Why Polls Fail to Accurately Predict Voting in UK Election

After flawed polls in U.S. and U.K. elections, methods are re-examined.

Britain's Prime Minister and leader of the Conservative Party Theresa May, accompanied by her husband Philip, delivers a statement outside 10 Downing Street in central London on June 9, 2017 as results from a snap general election show the Conservatives have lost their majority.
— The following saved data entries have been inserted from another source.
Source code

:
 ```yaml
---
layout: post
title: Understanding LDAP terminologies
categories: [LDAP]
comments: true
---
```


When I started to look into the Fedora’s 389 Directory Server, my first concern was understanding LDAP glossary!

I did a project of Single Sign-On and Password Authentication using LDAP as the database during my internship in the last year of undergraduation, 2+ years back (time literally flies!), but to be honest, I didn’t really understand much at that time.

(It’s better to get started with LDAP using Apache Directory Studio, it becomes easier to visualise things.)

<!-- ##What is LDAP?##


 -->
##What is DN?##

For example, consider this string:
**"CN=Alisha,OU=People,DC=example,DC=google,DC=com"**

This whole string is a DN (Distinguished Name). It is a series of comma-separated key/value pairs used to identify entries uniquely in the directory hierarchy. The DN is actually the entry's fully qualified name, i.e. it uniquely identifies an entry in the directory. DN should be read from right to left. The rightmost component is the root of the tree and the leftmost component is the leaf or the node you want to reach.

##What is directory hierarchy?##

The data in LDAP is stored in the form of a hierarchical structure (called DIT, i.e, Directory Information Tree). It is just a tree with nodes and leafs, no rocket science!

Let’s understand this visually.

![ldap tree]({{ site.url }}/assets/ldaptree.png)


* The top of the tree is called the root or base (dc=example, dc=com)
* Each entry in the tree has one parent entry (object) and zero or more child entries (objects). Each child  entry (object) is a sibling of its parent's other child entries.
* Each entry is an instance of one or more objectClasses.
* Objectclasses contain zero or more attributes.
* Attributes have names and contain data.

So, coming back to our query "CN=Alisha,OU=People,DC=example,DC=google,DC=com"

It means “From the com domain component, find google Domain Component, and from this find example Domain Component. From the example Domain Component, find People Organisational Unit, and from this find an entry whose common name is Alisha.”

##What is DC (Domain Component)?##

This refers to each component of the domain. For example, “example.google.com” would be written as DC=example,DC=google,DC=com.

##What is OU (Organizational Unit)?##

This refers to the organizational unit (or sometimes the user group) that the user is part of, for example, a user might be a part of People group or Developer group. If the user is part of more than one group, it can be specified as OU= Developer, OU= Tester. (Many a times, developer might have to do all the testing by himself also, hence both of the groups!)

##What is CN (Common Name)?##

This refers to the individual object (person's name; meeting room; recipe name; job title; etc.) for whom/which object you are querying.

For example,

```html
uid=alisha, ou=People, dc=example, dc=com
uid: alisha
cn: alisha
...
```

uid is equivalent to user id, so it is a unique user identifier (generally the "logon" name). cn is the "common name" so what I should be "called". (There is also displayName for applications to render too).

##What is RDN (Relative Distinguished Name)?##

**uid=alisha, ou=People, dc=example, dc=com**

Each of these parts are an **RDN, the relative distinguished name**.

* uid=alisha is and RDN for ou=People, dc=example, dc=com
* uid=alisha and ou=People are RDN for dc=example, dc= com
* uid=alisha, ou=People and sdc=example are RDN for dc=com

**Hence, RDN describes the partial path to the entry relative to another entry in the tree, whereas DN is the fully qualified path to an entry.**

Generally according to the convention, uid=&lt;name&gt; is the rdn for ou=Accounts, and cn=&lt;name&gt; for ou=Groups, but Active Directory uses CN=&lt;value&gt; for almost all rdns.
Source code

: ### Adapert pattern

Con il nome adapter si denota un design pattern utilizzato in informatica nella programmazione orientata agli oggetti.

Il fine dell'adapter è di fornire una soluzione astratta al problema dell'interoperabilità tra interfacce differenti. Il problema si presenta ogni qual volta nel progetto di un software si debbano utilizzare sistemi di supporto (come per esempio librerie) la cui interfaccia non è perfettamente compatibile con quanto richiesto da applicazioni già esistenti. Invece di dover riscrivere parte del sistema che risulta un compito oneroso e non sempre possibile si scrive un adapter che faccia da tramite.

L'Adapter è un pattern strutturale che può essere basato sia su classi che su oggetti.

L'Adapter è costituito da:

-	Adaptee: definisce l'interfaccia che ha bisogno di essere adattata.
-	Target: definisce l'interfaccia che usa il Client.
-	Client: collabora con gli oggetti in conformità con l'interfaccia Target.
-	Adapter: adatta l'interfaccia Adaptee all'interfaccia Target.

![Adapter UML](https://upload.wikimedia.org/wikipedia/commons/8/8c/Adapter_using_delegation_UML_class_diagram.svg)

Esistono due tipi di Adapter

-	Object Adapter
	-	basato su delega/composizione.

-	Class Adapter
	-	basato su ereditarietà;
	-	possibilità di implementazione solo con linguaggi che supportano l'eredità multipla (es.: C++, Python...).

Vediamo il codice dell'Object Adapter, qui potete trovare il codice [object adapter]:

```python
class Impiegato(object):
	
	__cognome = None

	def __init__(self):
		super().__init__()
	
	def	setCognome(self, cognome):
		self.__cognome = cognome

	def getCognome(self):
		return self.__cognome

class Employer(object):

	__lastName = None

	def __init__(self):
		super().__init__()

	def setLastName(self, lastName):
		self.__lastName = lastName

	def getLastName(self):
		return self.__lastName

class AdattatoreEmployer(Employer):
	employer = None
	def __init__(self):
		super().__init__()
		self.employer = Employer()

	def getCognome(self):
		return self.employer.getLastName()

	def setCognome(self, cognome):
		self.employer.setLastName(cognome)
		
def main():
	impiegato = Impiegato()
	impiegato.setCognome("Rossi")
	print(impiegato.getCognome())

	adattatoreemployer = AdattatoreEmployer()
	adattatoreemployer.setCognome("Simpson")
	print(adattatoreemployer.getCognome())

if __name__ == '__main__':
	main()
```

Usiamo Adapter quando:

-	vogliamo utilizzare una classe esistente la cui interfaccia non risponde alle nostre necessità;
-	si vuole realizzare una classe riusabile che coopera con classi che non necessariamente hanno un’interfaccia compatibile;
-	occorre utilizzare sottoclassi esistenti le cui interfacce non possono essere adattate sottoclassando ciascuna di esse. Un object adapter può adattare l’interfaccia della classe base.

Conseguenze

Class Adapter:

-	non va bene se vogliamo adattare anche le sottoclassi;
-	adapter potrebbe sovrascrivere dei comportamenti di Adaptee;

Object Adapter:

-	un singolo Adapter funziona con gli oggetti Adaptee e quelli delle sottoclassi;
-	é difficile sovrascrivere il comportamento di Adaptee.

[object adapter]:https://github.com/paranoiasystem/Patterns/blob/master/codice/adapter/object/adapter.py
British Prime Minister Theresa May said Friday she planned to stick to the timetable for starting Brexit negotiations in 10 days, with a new government that would lead Britain out of the EU. (Justin Tallis/AFP/Getty Images)
Britain's Prime Minister and leader of the Conservative Party Theresa May, accompanied by her husband Philip, delivers a statement outside 10 Downing Street in central London on June 9, 2017 as results from a snap general election show the Conservatives have lost their majority. British Prime Minister Theresa May said Friday she planned to stick to the timetable for starting Brexit negotiations in 10 days, with a new government that would lead Britain out of the EU. (Justin Tallis/AFP/Getty Images)

Polls just aren’t what they used to be.

Statisticians are scratching their heads to find ways to conduct public opinions polls that more accurately the results of an election. The hand-wringing comes after pollsters whiffed yet again when their pre-election surveys erroneously projected the results of Thursday’s British election.

Prior to voting day, polls put Prime Minister Theresa May’s Conservative Party one to 12 points ahead of the rival Labour Party, the Wall Street Journal reports. Instead, the Conservative Party ended up losing seats and fell short of securing the majority in Parliament.

Polls can easily be skewed if small sample groups that don’t reflect the common sentiment was relied upon, but the problem is finding a group that’s diverse enough to be indicative of public opinion—and willing to be surveyed.

Surveying public opinions by cold-calling random households has historically been a reliable way to take the pulse of a nation. Now that only half of American homes have a landline, companies are relying on the Internet polls to supplement since they’re cheaper. But, they’re also less accurate.

Pollsters disagree on the best way to correct his, but there’s a consensus on one point: Something needs to change.